WORK TO COMPLETE:
Return exactly the lines of the entries, from the one with "O contato continua" to the last.

DATA TO PROCESS:
*** Block opens ***
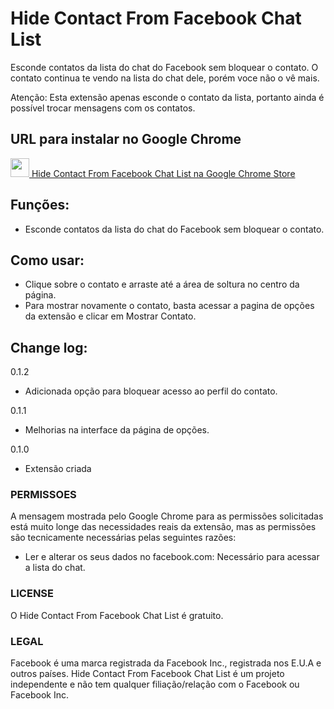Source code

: # Hide Contact From Facebook Chat List
Esconde contatos da lista do chat do Facebook sem bloquear o contato.
O contato continua te vendo na lista do chat dele, porém voce não o vê mais.

Atenção: Esta extensão apenas esconde o contato da lista, portanto ainda é possível trocar mensagens com os contatos.

## URL para instalar no Google Chrome
[<img src="http://www.google.com/intl/pt-BR/chrome/assets/consumer/images/delorean/122010_webstore.jpg" height=30px />  Hide Contact From Facebook Chat List na Google Chrome Store](https://chrome.google.com/webstore/detail/hide-contact-from-faceboo/dldcnjjdfolnampaceecohfaolbefbhj)

## Funções:
- Esconde contatos da lista do chat do Facebook sem bloquear o contato.

## Como usar:
- Clique sobre o contato e arraste até a área de soltura no centro da página.
- Para mostrar novamente o contato, basta acessar a pagina de opções da extensão e clicar em Mostrar Contato.

## Change log:

0.1.2
- Adicionada opção para bloquear acesso ao perfil do contato.

0.1.1
- Melhorias na interface da página de opções.

0.1.0
- Extensão criada

### PERMISSOES
A mensagem mostrada pelo Google Chrome para as permissões solicitadas está muito longe das necessidades reais da extensão, mas as permissões são tecnicamente necessárias pelas seguintes razões:

- Ler e alterar os seus dados no facebook.com: Necessário para acessar a lista do chat.

### LICENSE
O Hide Contact From Facebook Chat List é gratuito.

### LEGAL
Facebook é uma marca registrada da Facebook Inc., registrada nos E.U.A e outros países. Hide Contact From Facebook Chat List é um projeto independente e não tem qualquer filiação/relação com o Facebook ou Facebook Inc.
*** Block closes ***
OUTPUT:
O contato continua te vendo na lista do chat dele, porém voce não o vê mais.

Atenção: Esta extensão apenas esconde o contato da lista, portanto ainda é possível trocar mensagens com os contatos.

## URL para instalar no Google Chrome
[<img src="http://www.google.com/intl/pt-BR/chrome/assets/consumer/images/delorean/122010_webstore.jpg" height=30px />  Hide Contact From Facebook Chat List na Google Chrome Store](https://chrome.google.com/webstore/detail/hide-contact-from-faceboo/dldcnjjdfolnampaceecohfaolbefbhj)

## Funções:
- Esconde contatos da lista do chat do Facebook sem bloquear o contato.

## Como usar:
- Clique sobre o contato e arraste até a área de soltura no centro da página.
- Para mostrar novamente o contato, basta acessar a pagina de opções da extensão e clicar em Mostrar Contato.

## Change log:

0.1.2
- Adicionada opção para bloquear acesso ao perfil do contato.

0.1.1
- Melhorias na interface da página de opções.

0.1.0
- Extensão criada

### PERMISSOES
A mensagem mostrada pelo Google Chrome para as permissões solicitadas está muito longe das necessidades reais da extensão, mas as permissões são tecnicamente necessárias pelas seguintes razões:

- Ler e alterar os seus dados no facebook.com: Necessário para acessar a lista do chat.

### LICENSE
O Hide Contact From Facebook Chat List é gratuito.

### LEGAL
Facebook é uma marca registrada da Facebook Inc., registrada nos E.U.A e outros países. Hide Contact From Facebook Chat List é um projeto independente e não tem qualquer filiação/relação com o Facebook ou Facebook Inc.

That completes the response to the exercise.